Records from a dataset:
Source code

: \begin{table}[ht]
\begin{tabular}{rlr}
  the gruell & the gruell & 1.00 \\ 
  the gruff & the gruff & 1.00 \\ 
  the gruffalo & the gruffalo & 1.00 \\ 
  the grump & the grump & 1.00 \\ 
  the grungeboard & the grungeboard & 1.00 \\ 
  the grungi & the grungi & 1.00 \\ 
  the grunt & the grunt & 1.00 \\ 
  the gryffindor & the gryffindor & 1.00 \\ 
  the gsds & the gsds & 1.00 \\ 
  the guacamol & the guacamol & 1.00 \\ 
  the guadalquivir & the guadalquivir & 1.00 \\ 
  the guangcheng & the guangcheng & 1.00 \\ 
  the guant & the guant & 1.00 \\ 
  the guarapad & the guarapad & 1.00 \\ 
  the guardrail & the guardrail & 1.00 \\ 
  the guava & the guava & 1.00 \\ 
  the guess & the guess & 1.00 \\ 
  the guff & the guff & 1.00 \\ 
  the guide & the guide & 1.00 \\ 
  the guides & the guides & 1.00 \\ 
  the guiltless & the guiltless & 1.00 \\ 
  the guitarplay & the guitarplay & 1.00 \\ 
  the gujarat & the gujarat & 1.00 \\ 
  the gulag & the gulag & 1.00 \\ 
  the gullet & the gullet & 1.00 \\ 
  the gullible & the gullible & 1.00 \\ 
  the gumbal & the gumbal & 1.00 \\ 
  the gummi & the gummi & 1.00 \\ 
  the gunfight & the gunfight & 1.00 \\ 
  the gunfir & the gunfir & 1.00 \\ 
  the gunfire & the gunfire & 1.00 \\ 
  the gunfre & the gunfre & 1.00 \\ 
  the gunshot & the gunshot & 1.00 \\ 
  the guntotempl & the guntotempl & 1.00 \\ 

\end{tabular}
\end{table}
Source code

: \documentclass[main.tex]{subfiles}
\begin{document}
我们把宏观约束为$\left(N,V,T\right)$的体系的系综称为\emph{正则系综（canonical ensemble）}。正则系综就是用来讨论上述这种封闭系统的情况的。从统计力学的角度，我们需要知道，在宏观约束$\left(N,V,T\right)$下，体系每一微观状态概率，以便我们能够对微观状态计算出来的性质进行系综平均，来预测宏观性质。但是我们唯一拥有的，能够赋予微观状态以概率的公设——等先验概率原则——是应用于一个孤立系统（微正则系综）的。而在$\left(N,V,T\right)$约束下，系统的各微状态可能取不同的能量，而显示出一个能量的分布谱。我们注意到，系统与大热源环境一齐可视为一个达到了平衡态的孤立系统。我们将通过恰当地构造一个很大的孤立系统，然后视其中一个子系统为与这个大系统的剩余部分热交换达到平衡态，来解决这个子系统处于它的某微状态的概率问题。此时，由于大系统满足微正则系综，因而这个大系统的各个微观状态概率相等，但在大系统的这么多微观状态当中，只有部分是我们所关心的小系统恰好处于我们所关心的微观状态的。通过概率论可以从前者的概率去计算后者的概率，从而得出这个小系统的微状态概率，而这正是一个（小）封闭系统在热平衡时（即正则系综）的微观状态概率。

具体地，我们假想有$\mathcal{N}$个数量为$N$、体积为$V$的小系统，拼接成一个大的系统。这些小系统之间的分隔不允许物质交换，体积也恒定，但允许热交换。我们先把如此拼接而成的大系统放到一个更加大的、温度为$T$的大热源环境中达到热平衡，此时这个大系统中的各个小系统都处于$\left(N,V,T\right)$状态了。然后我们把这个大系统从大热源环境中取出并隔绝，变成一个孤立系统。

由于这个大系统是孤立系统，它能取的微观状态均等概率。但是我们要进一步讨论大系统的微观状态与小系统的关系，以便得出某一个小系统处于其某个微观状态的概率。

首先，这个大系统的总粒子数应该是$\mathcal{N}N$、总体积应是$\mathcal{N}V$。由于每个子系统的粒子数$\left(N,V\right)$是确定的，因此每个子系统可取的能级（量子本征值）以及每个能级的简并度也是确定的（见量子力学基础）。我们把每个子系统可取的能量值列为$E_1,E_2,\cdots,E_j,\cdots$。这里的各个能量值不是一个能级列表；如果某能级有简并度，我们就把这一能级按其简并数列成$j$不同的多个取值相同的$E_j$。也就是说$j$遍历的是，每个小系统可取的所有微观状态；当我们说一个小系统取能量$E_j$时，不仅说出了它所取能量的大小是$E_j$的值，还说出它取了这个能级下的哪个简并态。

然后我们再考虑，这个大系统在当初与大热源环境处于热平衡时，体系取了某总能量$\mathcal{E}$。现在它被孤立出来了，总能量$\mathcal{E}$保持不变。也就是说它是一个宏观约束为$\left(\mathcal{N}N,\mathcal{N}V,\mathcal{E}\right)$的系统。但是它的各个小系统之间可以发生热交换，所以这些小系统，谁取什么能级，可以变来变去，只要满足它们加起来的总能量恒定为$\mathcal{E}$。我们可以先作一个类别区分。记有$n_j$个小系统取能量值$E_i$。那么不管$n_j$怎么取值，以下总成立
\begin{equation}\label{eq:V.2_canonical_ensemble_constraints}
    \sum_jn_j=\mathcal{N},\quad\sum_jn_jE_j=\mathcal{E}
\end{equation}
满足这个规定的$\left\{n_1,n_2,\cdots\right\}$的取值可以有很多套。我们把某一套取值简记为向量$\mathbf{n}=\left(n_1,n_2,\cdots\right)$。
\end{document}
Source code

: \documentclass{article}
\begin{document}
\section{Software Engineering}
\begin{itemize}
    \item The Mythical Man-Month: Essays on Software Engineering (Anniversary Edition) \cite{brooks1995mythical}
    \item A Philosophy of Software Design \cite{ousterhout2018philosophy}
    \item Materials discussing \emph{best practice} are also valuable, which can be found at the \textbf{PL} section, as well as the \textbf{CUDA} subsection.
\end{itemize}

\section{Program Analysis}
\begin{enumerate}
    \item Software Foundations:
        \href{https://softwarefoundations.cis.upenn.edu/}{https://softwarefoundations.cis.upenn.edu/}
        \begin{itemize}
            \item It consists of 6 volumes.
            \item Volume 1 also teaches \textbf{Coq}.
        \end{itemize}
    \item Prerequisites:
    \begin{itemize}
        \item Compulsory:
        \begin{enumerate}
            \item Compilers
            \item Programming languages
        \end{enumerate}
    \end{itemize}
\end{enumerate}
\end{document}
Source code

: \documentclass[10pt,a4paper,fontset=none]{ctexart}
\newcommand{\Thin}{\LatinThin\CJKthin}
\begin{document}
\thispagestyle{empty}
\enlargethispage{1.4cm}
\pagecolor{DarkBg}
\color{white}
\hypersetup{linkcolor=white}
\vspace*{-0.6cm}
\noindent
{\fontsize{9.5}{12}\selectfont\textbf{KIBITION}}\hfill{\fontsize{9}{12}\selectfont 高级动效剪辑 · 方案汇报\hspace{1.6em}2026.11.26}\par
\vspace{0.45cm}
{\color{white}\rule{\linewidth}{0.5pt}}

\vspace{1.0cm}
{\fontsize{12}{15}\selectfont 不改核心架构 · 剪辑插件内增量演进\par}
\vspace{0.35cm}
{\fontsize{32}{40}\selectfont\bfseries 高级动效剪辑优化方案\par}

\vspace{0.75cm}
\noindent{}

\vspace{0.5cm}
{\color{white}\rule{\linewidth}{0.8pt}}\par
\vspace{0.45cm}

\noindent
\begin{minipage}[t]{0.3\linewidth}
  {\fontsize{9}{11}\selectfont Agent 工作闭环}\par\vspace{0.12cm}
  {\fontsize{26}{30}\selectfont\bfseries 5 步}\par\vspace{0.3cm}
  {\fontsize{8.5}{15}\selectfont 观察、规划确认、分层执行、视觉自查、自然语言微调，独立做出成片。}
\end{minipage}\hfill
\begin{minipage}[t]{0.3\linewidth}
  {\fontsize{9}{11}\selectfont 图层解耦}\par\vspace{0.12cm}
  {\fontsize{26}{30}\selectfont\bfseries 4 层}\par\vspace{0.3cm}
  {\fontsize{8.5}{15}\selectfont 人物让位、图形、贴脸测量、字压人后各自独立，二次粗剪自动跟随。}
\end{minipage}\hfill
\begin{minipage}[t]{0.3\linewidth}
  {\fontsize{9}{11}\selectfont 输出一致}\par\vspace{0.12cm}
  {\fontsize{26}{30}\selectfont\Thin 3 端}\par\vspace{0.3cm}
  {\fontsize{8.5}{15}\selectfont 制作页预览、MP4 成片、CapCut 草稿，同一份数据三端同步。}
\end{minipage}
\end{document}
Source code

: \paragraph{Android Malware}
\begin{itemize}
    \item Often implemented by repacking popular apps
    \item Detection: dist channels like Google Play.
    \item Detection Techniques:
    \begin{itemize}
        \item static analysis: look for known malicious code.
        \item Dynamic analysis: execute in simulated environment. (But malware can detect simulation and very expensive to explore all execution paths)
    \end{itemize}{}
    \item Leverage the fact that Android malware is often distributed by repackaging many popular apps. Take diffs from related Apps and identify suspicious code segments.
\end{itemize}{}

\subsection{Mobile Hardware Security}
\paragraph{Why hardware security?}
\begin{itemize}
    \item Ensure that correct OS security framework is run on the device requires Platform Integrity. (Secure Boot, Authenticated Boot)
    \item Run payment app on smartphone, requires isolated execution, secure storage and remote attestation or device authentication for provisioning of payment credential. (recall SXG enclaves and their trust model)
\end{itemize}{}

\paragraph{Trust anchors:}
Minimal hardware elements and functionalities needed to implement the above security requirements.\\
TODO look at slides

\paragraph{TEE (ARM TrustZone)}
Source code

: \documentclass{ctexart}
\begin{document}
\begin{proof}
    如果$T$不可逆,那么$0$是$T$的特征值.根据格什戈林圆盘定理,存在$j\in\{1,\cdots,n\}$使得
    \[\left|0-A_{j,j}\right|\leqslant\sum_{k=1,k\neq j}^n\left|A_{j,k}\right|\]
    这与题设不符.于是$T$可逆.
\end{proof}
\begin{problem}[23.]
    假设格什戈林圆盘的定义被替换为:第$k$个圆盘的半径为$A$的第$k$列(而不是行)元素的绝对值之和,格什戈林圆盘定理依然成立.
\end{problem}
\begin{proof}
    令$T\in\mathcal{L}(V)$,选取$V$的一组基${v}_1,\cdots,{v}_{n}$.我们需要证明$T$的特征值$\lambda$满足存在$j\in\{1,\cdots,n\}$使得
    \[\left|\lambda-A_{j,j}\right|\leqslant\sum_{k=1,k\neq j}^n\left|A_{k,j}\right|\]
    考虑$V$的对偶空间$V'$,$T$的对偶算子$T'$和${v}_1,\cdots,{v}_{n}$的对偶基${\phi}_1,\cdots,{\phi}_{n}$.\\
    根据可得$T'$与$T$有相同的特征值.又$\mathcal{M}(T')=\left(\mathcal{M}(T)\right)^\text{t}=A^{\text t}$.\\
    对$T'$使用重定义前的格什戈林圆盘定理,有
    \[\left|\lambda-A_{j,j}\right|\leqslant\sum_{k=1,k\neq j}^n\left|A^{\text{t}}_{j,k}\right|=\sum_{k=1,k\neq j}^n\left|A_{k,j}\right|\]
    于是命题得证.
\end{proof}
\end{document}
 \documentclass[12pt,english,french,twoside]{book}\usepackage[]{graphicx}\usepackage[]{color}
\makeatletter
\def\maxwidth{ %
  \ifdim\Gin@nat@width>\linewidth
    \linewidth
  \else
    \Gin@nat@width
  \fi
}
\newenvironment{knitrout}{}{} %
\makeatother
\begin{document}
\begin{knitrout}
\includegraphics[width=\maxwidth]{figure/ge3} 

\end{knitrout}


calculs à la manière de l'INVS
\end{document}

* What the exercise asks *
Which lines of the data include the string "enumerate"? Copy each of them.

* Expected output *
\begin{enumerate}
        \begin{enumerate}
        \end{enumerate}
\end{enumerate}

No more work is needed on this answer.